→ **ASSIGNED TASK**: Each line from the opening of the material through the line holding "### 3、调整文件指纹，提高缓存利用率" needs to be returned exactly, with the pictures left out.

→ **MATERIAL SHOWN**:
____

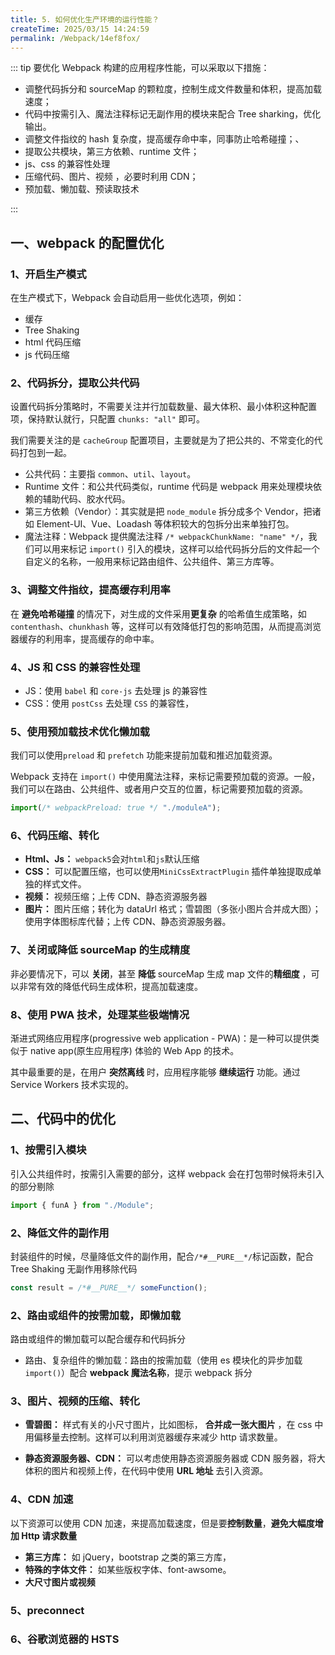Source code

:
 ```yaml
---
title: 5. 如何优化生产环境的运行性能？
createTime: 2025/03/15 14:24:59
permalink: /Webpack/14ef8fox/
---
```


::: tip 要优化 Webpack 构建的应用程序性能，可以采取以下措施：

- 调整代码拆分和 sourceMap 的颗粒度，控制生成文件数量和体积，提高加载速度；
- 代码中按需引入、魔法注释标记无副作用的模块来配合 Tree sharking，优化输出。
- 调整文件指纹的 hash 复杂度，提高缓存命中率，同事防止哈希碰撞；、
- 提取公共模块，第三方依赖、runtime 文件；
- js、css 的兼容性处理
- 压缩代码、图片、视频 ，必要时利用 CDN；
- 预加载、懒加载、预读取技术

:::

## 一、webpack 的配置优化

### 1、开启生产模式

在生产模式下，Webpack 会自动启用一些优化选项，例如：

- 缓存
- Tree Shaking
- html 代码压缩
- js 代码压缩

### 2、代码拆分，提取公共代码

设置代码拆分策略时，不需要关注并行加载数量、最大体积、最小体积这种配置项，保持默认就行，只配置 `chunks: "all"` 即可。

我们需要关注的是 `cacheGroup` 配置项目，主要就是为了把公共的、不常变化的代码打包到一起。

- 公共代码：主要指 `common`、`util`、`layout`。
- Runtime 文件：和公共代码类似，runtime 代码是 webpack 用来处理模块依赖的辅助代码、胶水代码。
- 第三方依赖（Vendor）：其实就是把 `node_module` 拆分成多个 Vendor，把诸如 Element-UI、Vue、Loadash 等体积较大的包拆分出来单独打包。
- 魔法注释：Webpack 提供魔法注释 `/* webpackChunkName: "name" */`，我们可以用来标记 `import()` 引入的模块，这样可以给代码拆分后的文件起一个自定义的名称，一般用来标记路由组件、公共组件、第三方库等。

### 3、调整文件指纹，提高缓存利用率

在 **避免哈希碰撞** 的情况下，对生成的文件采用**更复杂** 的哈希值生成策略，如 `contenthash`、`chunkhash` 等，这样可以有效降低打包的影响范围，从而提高浏览器缓存的利用率，提高缓存的命中率。

### 4、JS 和 CSS 的兼容性处理

- JS：使用 `babel` 和 `core-js` 去处理 js 的兼容性
- CSS：使用 `postCss` 去处理 `CSS` 的兼容性，

### 5、使用预加载技术优化懒加载

我们可以使用`preload` 和 `prefetch` 功能来提前加载和推迟加载资源。

Webpack 支持在 `import()` 中使用魔法注释，来标记需要预加载的资源。一般，我们可以在路由、公共组件、或者用户交互的位置，标记需要预加载的资源。

```js
import(/* webpackPreload: true */ "./moduleA");
```

### 6、代码压缩、转化

- **Html、Js：** `webpack5`会对`html`和`js`默认压缩
- **CSS：** 可以配置压缩，也可以使用`MiniCssExtractPlugin` 插件单独提取成单独的样式文件。
- **视频：** 视频压缩；上传 CDN、静态资源服务器
- **图片：** 图片压缩；转化为 dataUrl 格式；雪碧图（多张小图片合并成大图）；使用字体图标库代替；上传 CDN、静态资源服务器。

### 7、关闭或降低 sourceMap 的生成精度

非必要情况下，可以 **关闭**，甚至 **降低** sourceMap 生成 map 文件的**精细度** ，可以非常有效的降低代码生成体积，提高加载速度。

### 8、使用 PWA 技术，处理某些极端情况

渐进式网络应用程序(progressive web application - PWA)：是一种可以提供类似于 native app(原生应用程序) 体验的 Web App 的技术。

其中最重要的是，在用户 **突然离线** 时，应用程序能够 **继续运行** 功能。通过 Service Workers 技术实现的。

## 二、代码中的优化

### 1、按需引入模块

引入公共组件时，按需引入需要的部分，这样 webpack 会在打包带时候将未引入的部分剔除

```js
import { funA } from "./Module";
```

### 2、降低文件的副作用

封装组件的时候，尽量降低文件的副作用，配合`/*#__PURE__*/`标记函数，配合 Tree Shaking 无副作用移除代码

```js
const result = /*#__PURE__*/ someFunction();
```

### 2、路由或组件的按需加载，即懒加载

路由或组件的懒加载可以配合缓存和代码拆分

- 路由、复杂组件的懒加载：路由的按需加载（使用 es 模块化的异步加载 `import()`）配合 **webpack 魔法名称**，提示 webpack 拆分

### 3、图片、视频的压缩、转化

- **雪碧图：** 样式有关的小尺寸图片，比如图标， **合并成一张大图片** ，在 css 中用偏移量去控制。这样可以利用浏览器缓存来减少 http 请求数量。

- **静态资源服务器、CDN：** 可以考虑使用静态资源服务器或 CDN 服务器，将大体积的图片和视频上传，在代码中使用 **URL 地址** 去引入资源。

### 4、CDN 加速

以下资源可以使用 CDN 加速，来提高加载速度，但是要**控制数量**，**避免大幅度增加 Http 请求数量**

- **第三方库：** 如 jQuery，bootstrap 之类的第三方库，
- **特殊的字体文件：** 如某些版权字体、font-awsome。
- **大尺寸图片或视频**

### 5、preconnect

### 6、谷歌浏览器的 HSTS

____

→ **EXPECTED ANSWER**:
Source code

:
 ```yaml
---
title: 5. 如何优化生产环境的运行性能？
createTime: 2025/03/15 14:24:59
permalink: /Webpack/14ef8fox/
---
```


::: tip 要优化 Webpack 构建的应用程序性能，可以采取以下措施：

- 调整代码拆分和 sourceMap 的颗粒度，控制生成文件数量和体积，提高加载速度；
- 代码中按需引入、魔法注释标记无副作用的模块来配合 Tree sharking，优化输出。
- 调整文件指纹的 hash 复杂度，提高缓存命中率，同事防止哈希碰撞；、
- 提取公共模块，第三方依赖、runtime 文件；
- js、css 的兼容性处理
- 压缩代码、图片、视频 ，必要时利用 CDN；
- 预加载、懒加载、预读取技术

:::

## 一、webpack 的配置优化

### 1、开启生产模式

在生产模式下，Webpack 会自动启用一些优化选项，例如：

- 缓存
- Tree Shaking
- html 代码压缩
- js 代码压缩

### 2、代码拆分，提取公共代码

设置代码拆分策略时，不需要关注并行加载数量、最大体积、最小体积这种配置项，保持默认就行，只配置 `chunks: "all"` 即可。

我们需要关注的是 `cacheGroup` 配置项目，主要就是为了把公共的、不常变化的代码打包到一起。

- 公共代码：主要指 `common`、`util`、`layout`。
- Runtime 文件：和公共代码类似，runtime 代码是 webpack 用来处理模块依赖的辅助代码、胶水代码。
- 第三方依赖（Vendor）：其实就是把 `node_module` 拆分成多个 Vendor，把诸如 Element-UI、Vue、Loadash 等体积较大的包拆分出来单独打包。
- 魔法注释：Webpack 提供魔法注释 `/* webpackChunkName: "name" */`，我们可以用来标记 `import()` 引入的模块，这样可以给代码拆分后的文件起一个自定义的名称，一般用来标记路由组件、公共组件、第三方库等。

### 3、调整文件指纹，提高缓存利用率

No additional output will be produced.